• Aim of the task: Among the entries below, find all lines that include "meirl" and copy them.
Source data Start Marker
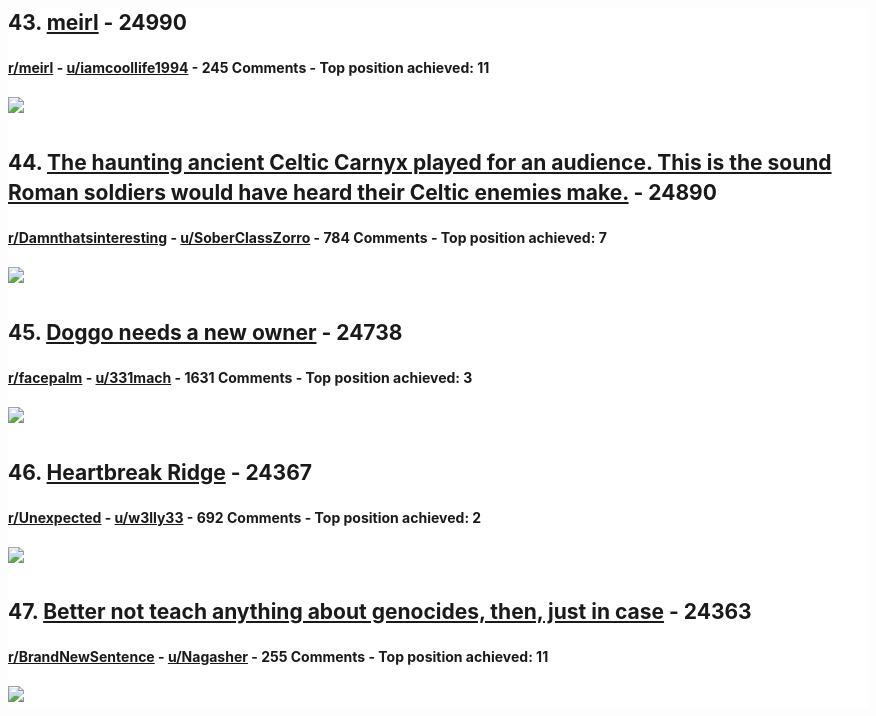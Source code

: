 ## 43. [meirl](http://reddit.com/r/meirl/comments/13pz9gf/meirl/) - 24990
#### [r/meirl](http://reddit.com/r/meirl) - [u/iamcoollife1994](http://reddit.com/u/iamcoollife1994) - 245 Comments - Top position achieved: 11

<a href="https://i.redd.it/zroy7vzdjo1b1.jpg"><img src="https://b.thumbs.redditmedia.com/orYpQokWtJvZ6HzBrSvKqtPHGFpOsAvi6lVYLBA7WKE.jpg"></img></a>

## 44. [The haunting ancient Celtic Carnyx played for an audience. This is the sound Roman soldiers would have heard their Celtic enemies make.](http://reddit.com/r/Damnthatsinteresting/comments/13psuq4/the_haunting_ancient_celtic_carnyx_played_for_an/) - 24890
#### [r/Damnthatsinteresting](http://reddit.com/r/Damnthatsinteresting) - [u/SoberClassZorro](http://reddit.com/u/SoberClassZorro) - 784 Comments - Top position achieved: 7

<a href="https://v.redd.it/3t8nhqs8cn1b1"><img src="https://external-preview.redd.it/d3Jnd2oycjhjbjFiMdkIyZOetNpfLHrEAPhNe0R6y1RP5tiF2LAZJdOP2NIZ.png?width=140&amp;height=78&amp;crop=140:78,smart&amp;format=jpg&amp;v=enabled&amp;lthumb=true&amp;s=0ef00931f6f9a9edfccb96dff31b1225f1d3bd0f"></img></a>

## 45. [Doggo needs a new owner](http://reddit.com/r/facepalm/comments/13pif4h/doggo_needs_a_new_owner/) - 24738
#### [r/facepalm](http://reddit.com/r/facepalm) - [u/331mach](http://reddit.com/u/331mach) - 1631 Comments - Top position achieved: 3

<a href="https://v.redd.it/nx2w92ie2l1b1"><img src="https://external-preview.redd.it/ZG94OWFrOGUybDFiMZW-kW_51vBNFOcFbTIOOcYnk0CMGHQp3bDe5P-Rpjnb.png?width=140&amp;height=140&amp;crop=140:140,smart&amp;format=jpg&amp;v=enabled&amp;lthumb=true&amp;s=897181e7c7e9ca7ee88ada6697e41bc631db8a02"></img></a>

## 46. [Heartbreak Ridge](http://reddit.com/r/Unexpected/comments/13pkicd/heartbreak_ridge/) - 24367
#### [r/Unexpected](http://reddit.com/r/Unexpected) - [u/w3lly33](http://reddit.com/u/w3lly33) - 692 Comments - Top position achieved: 2

<a href="https://v.redd.it/e4onabqf5k1b1"><img src="https://external-preview.redd.it/amhoM2JuZnltbDFiMZ-WEqKLgTkieeAwnPFx71ixEC3b1ArWTT3YjssZB5fz.png?width=140&amp;height=86&amp;crop=140:86,smart&amp;format=jpg&amp;v=enabled&amp;lthumb=true&amp;s=bd19b06d1e838ca85da37a4226e471381a743103"></img></a>

## 47. [Better not teach anything about genocides, then, just in case](http://reddit.com/r/BrandNewSentence/comments/13porgj/better_not_teach_anything_about_genocides_then/) - 24363
#### [r/BrandNewSentence](http://reddit.com/r/BrandNewSentence) - [u/Nagasher](http://reddit.com/u/Nagasher) - 255 Comments - Top position achieved: 11

<a href="https://i.redd.it/069asq6a3l1b1.jpg"><img src="https://b.thumbs.redditmedia.com/u53yYyigqtIR3mqB_5jXXBaTmjaeXGyiB5-OdyqTLvA.jpg"></img></a>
Source data End Marker
• Result of the exercise:
: ## 43. [meirl](http://reddit.com/r/meirl/comments/13pz9gf/meirl/) - 24990
#### [r/meirl](http://reddit.com/r/meirl) - [u/iamcoollife1994](http://reddit.com/u/iamcoollife1994) - 245 Comments - Top position achieved: 11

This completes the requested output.